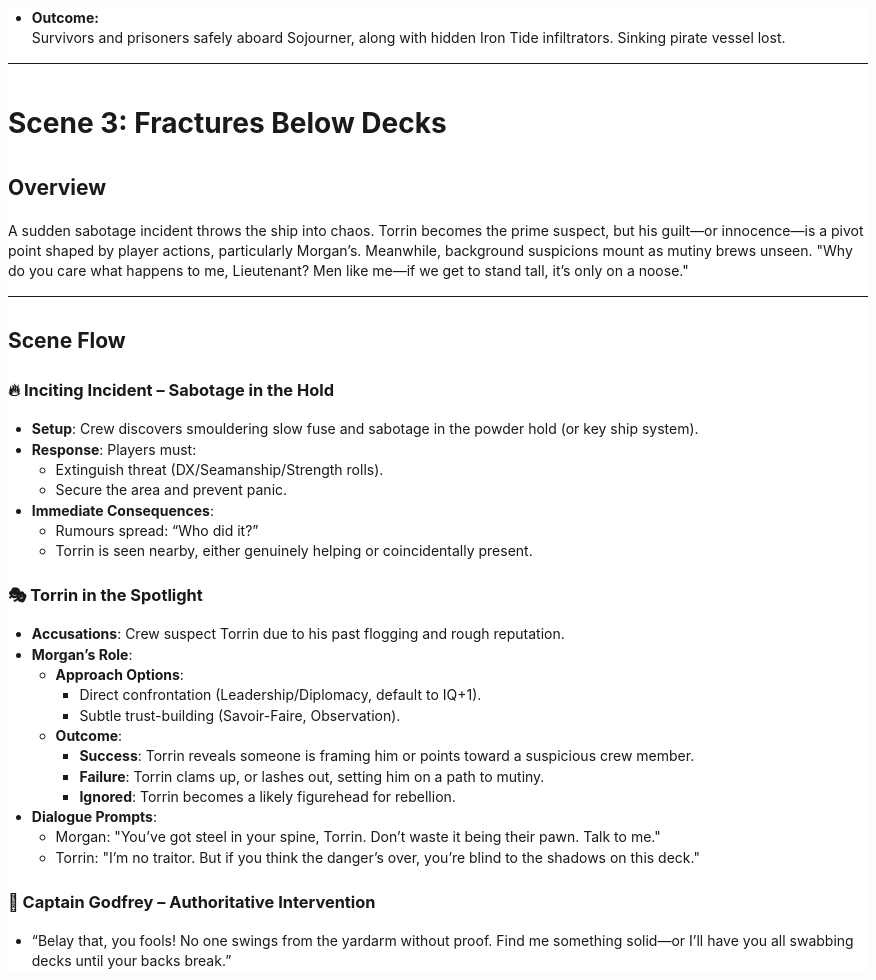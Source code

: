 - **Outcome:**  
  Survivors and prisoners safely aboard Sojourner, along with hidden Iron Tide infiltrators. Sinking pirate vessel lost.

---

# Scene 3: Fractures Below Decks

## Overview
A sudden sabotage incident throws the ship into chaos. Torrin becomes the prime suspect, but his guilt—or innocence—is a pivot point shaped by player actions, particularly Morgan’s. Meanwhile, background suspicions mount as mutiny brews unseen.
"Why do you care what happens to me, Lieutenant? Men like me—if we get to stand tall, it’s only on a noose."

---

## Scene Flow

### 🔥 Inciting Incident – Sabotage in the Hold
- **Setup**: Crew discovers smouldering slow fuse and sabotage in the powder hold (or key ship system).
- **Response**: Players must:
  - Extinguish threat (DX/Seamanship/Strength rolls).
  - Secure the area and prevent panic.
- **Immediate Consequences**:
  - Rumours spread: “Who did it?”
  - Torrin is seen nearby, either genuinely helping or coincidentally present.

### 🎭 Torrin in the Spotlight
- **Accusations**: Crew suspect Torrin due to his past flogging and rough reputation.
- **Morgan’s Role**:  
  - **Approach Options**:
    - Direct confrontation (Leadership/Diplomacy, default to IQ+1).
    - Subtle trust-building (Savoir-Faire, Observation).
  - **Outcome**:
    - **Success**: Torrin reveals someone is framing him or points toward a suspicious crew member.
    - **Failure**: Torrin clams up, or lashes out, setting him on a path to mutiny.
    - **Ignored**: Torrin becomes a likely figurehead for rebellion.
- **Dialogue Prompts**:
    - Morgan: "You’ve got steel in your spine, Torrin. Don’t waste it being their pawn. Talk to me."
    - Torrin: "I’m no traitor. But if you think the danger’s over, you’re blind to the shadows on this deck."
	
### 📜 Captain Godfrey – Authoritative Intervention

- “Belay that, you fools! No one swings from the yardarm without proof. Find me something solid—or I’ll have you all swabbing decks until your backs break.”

..............................

Return, unchanged, the run of lines above that opens with the line containing "do you care" and closes with the line containing "- Direct confrontation". Include both.

== RESULT BELOW ==
"Why do you care what happens to me, Lieutenant? Men like me—if we get to stand tall, it’s only on a noose."

---

## Scene Flow

### 🔥 Inciting Incident – Sabotage in the Hold
- **Setup**: Crew discovers smouldering slow fuse and sabotage in the powder hold (or key ship system).
- **Response**: Players must:
  - Extinguish threat (DX/Seamanship/Strength rolls).
  - Secure the area and prevent panic.
- **Immediate Consequences**:
  - Rumours spread: “Who did it?”
  - Torrin is seen nearby, either genuinely helping or coincidentally present.

### 🎭 Torrin in the Spotlight
- **Accusations**: Crew suspect Torrin due to his past flogging and rough reputation.
- **Morgan’s Role**:  
  - **Approach Options**:
    - Direct confrontation (Leadership/Diplomacy, default to IQ+1).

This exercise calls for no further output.